The sanction against Yu was announced along with the release of the State Department’s Annual Report on International Religious Freedom for 2020, a significant documentation of the state of religious freedom around the world.

On May 25th, Republican Senator Josh Hawley (R-MO) introduced several amendments to the Innovation and Competition Act that challenges Beijing’s growing global influence. He says Congress can’t miss this chance to begin fixing years of bad U.S.-China policy. His amendments focus on holding the Chinese Communist Party accountable for its role in the virus and ending corporate reliance on slave labor in China.

On June 7th, Texas state senators unanimously passed a resolution condemning communist China’s practice of forced organ harvesting. “We want to go on record as saying, ‘No, this is happening, and we condemn it,’” primary author Sen. Angela Paxton explained in an interview with NTD.

A Senate bill to combat organ trafficking, including forced organ harvesting in China, was presented by Conservative MP Garnett Genuis for a second reading in the Canadian House of Commons on June 18th. Bill S-204, which received the unanimous support of the Senate on May 6th, makes it illegal for Canadians to get organs abroad without the consent of the donor, and makes people involved in forced organ harvesting inadmissible to Canada. Veteran Liberal MP Judy Sgro said she supported passing the bill, noting that having a law to combat organ harvesting is “far overdue.”

On July 16th, a bill preventing United Kingdom citizens from receiving an organ transplant abroad without proper consent from the donor passed its second reading.

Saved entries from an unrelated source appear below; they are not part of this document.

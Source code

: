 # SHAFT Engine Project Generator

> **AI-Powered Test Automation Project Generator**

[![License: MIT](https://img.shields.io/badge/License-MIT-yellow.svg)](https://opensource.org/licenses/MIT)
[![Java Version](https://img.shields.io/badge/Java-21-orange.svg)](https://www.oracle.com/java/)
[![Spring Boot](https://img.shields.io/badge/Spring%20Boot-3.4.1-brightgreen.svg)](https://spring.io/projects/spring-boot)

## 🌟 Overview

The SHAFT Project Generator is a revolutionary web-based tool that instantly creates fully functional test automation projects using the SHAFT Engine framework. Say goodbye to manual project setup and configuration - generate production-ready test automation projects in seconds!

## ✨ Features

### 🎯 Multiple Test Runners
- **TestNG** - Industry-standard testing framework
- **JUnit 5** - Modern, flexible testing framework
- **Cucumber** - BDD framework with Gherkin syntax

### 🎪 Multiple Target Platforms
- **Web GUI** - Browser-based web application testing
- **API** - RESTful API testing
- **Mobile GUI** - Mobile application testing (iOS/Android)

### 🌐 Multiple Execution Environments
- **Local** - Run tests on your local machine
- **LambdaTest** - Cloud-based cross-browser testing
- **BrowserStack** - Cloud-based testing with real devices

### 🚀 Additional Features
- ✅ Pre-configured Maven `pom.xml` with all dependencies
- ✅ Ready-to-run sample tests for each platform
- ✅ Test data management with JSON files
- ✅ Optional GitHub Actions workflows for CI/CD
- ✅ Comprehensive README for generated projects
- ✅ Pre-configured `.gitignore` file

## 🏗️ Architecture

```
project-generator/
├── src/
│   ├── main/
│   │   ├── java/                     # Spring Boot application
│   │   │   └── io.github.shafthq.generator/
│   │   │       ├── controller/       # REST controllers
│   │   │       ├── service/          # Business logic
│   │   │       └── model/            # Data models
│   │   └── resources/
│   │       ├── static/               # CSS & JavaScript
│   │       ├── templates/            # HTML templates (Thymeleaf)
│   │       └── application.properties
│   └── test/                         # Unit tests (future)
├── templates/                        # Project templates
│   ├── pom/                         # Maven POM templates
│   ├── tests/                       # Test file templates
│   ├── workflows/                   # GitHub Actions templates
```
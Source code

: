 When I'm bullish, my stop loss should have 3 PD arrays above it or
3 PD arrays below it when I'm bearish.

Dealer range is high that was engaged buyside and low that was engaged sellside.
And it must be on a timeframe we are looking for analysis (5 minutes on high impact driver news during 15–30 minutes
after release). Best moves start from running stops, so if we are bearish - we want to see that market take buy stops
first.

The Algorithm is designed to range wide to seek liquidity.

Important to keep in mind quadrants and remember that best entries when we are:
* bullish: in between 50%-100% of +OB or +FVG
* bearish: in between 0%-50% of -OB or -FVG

The bill also seeks to ban the display of imported bodies that do not meet the same consent requirement as those sourced in the UK. The Organ Tourism and Cadavers on Display Bill, introduced by Lord Philip Hunt of Kings Heath, aims to stop UK citizens from being complicit in the practice of forced organ harvesting in China. “Organ donation is a precious act of saving a life, but forced organ harvesting is commercialized murder and, without doubt, among the worst of crimes,” Hunt told the House of Lords. According to NHS statistics, between 2010 and July 2020, 29 British patients were found to have received organ transplants in China.

British lawmakers proposed a change to the Health and Care Bill to help end forced organ harvesting of prisoners of conscience in China. The proposed amendment has been dubbed the “Squid Game” amendment, after the popular Netflix series that includes graphic scenes of organ harvesting. The amendment does not identify a specific country, but lawmakers made it clear that the aim is to put a dent into China’s forced organ harvesting infrastructure, which experts say has garnered millions in profit. The amendment, which has achieved backing from MPs across the political divide, if passed, would ban UK citizens from receiving a transplant abroad when financial gain is involved or without clear consent of the donor.

The U.S. National Federation of Republican Assemblies (NFRA) passed a resolution on October 9, 2021, condemning the Chinese Communist Party for harvesting organs from non-consenting Falun Gong practitioners in China and calling on the U.S. Congress and all states to pass legislation to combat forced organ harvesting. The resolution, introduced by Norman Reece, president of the Solano Republican Assembly of Solano County, California, passed during the NFRA’s bi-annual convention in Scottsdale, Arizona. The resolution calls on the CCP to immediately stop its 22-year-long persecution of Falun Gong and urges the U.S. State Department to stop issuing visas to those involved in China’s organ harvesting crimes.

On December 16th, U.S. Congressman Scott Perry (R-PA) introduced H.R.6319, the first federal bill in the U.S. to specifically target China’s forced organ harvesting of Falun Gong practitioners. Entitled the Falun Gong Protection Act, the bill would provide for the imposition of sanctions with respect to forced organ harvesting within the People’s Republic of China and reporting to expose and punish those responsible for forced organ harvesting of the Falun Gong in China. Rep. Perry first announced his introduction of H.R. 6319 at DAFOH’s global webinar on forced organ harvesting in China on December 10, 2021.